▶ WHAT YOU WILL DO:
With the material below, print exactly the lines between the line holding "This all sounds" and the line holding "don't usually take", inclusive. Add nothing else.
____ PROVIDED RECORDS
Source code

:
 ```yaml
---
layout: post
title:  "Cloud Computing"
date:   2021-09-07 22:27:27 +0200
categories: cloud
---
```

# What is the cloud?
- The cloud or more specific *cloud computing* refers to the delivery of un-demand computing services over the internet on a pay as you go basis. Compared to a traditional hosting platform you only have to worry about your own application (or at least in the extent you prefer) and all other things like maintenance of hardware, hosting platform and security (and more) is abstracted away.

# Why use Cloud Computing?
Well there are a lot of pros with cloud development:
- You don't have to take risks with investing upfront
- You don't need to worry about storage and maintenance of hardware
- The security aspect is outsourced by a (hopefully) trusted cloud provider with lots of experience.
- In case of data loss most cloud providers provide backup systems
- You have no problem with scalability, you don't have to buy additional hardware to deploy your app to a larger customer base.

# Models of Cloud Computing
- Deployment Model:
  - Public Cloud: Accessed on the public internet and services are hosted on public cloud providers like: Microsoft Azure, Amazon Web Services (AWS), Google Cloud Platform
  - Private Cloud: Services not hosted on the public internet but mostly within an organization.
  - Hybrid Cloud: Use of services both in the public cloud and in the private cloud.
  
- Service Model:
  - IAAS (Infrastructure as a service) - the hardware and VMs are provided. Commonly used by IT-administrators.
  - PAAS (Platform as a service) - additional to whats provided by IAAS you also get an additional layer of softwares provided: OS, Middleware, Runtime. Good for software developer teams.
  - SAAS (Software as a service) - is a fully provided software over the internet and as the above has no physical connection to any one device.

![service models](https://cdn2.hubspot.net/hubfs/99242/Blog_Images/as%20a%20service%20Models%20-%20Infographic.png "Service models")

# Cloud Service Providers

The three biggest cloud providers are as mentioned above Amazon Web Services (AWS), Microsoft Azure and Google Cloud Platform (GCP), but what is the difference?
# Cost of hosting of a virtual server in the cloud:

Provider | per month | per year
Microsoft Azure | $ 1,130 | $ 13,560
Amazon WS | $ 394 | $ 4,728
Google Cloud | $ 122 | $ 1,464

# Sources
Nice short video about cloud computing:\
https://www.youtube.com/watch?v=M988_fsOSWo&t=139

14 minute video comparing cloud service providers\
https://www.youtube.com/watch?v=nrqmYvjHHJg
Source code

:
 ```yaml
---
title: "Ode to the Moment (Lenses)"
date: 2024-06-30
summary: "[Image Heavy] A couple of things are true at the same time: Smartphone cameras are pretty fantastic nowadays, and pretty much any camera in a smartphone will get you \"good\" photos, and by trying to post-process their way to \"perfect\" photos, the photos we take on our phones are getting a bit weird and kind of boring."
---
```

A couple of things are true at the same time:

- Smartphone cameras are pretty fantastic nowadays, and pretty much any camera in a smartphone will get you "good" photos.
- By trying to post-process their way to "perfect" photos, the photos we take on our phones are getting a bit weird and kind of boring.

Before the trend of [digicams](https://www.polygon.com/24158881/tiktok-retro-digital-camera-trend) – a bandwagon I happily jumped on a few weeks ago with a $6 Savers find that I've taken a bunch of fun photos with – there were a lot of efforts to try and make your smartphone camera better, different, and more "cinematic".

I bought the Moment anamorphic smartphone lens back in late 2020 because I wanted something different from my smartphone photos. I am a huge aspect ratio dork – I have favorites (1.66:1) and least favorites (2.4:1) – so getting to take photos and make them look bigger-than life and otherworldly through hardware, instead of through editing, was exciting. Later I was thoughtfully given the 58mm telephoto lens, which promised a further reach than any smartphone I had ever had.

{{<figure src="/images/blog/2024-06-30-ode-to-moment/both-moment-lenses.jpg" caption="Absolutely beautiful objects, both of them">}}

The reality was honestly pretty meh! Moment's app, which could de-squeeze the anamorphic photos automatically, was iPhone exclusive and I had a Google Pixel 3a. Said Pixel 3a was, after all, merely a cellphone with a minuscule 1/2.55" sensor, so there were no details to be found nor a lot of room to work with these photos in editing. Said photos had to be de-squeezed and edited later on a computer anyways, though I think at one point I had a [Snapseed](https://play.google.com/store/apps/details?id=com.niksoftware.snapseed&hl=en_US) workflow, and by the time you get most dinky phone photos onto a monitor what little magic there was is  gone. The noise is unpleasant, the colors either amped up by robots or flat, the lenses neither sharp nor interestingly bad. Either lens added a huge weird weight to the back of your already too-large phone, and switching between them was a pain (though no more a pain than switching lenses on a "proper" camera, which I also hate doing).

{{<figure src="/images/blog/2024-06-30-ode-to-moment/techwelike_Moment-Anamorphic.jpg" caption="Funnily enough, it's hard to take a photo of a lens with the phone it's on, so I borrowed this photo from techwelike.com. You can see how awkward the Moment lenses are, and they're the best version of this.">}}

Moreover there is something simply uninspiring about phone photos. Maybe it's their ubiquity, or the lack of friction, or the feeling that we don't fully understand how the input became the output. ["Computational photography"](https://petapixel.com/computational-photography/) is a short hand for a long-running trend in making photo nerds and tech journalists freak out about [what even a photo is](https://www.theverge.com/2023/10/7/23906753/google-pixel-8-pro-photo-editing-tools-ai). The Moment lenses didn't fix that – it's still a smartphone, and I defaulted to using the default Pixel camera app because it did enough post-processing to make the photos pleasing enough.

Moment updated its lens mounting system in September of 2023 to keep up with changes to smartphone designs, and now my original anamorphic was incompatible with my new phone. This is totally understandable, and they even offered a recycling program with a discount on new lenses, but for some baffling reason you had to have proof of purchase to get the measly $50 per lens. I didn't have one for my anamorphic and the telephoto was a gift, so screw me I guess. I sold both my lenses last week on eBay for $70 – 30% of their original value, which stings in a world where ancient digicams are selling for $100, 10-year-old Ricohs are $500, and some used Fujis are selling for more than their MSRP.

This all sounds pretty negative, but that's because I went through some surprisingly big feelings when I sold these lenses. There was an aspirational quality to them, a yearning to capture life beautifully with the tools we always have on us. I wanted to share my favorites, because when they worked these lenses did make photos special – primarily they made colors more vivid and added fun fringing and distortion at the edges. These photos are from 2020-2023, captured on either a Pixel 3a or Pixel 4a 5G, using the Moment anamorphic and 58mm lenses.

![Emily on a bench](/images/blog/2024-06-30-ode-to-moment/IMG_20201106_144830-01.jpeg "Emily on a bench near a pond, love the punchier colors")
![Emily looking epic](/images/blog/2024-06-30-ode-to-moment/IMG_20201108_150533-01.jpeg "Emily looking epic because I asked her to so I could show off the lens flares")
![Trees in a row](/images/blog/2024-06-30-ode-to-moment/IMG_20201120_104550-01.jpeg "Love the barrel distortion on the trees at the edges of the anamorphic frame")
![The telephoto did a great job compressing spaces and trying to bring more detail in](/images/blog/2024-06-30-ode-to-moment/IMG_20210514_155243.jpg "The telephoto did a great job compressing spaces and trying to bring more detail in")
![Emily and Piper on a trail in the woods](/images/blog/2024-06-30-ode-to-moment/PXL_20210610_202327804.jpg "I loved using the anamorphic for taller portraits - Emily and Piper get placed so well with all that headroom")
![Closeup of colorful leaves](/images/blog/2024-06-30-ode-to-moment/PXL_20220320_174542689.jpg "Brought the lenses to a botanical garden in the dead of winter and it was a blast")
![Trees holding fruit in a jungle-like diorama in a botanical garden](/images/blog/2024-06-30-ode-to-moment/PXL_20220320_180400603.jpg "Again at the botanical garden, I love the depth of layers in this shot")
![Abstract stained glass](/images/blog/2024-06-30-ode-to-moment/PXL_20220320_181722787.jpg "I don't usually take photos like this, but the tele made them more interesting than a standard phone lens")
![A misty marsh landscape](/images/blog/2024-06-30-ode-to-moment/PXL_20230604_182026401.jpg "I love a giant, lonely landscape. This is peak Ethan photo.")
________
▶ ANSWER TO THIS EXERCISE:
This all sounds pretty negative, but that's because I went through some surprisingly big feelings when I sold these lenses. There was an aspirational quality to them, a yearning to capture life beautifully with the tools we always have on us. I wanted to share my favorites, because when they worked these lenses did make photos special – primarily they made colors more vivid and added fun fringing and distortion at the edges. These photos are from 2020-2023, captured on either a Pixel 3a or Pixel 4a 5G, using the Moment anamorphic and 58mm lenses.

![Emily on a bench](/images/blog/2024-06-30-ode-to-moment/IMG_20201106_144830-01.jpeg "Emily on a bench near a pond, love the punchier colors")
![Emily looking epic](/images/blog/2024-06-30-ode-to-moment/IMG_20201108_150533-01.jpeg "Emily looking epic because I asked her to so I could show off the lens flares")
![Trees in a row](/images/blog/2024-06-30-ode-to-moment/IMG_20201120_104550-01.jpeg "Love the barrel distortion on the trees at the edges of the anamorphic frame")
![The telephoto did a great job compressing spaces and trying to bring more detail in](/images/blog/2024-06-30-ode-to-moment/IMG_20210514_155243.jpg "The telephoto did a great job compressing spaces and trying to bring more detail in")
![Emily and Piper on a trail in the woods](/images/blog/2024-06-30-ode-to-moment/PXL_20210610_202327804.jpg "I loved using the anamorphic for taller portraits - Emily and Piper get placed so well with all that headroom")
![Closeup of colorful leaves](/images/blog/2024-06-30-ode-to-moment/PXL_20220320_174542689.jpg "Brought the lenses to a botanical garden in the dead of winter and it was a blast")
![Trees holding fruit in a jungle-like diorama in a botanical garden](/images/blog/2024-06-30-ode-to-moment/PXL_20220320_180400603.jpg "Again at the botanical garden, I love the depth of layers in this shot")
![Abstract stained glass](/images/blog/2024-06-30-ode-to-moment/PXL_20220320_181722787.jpg "I don't usually take photos like this, but the tele made them more interesting than a standard phone lens")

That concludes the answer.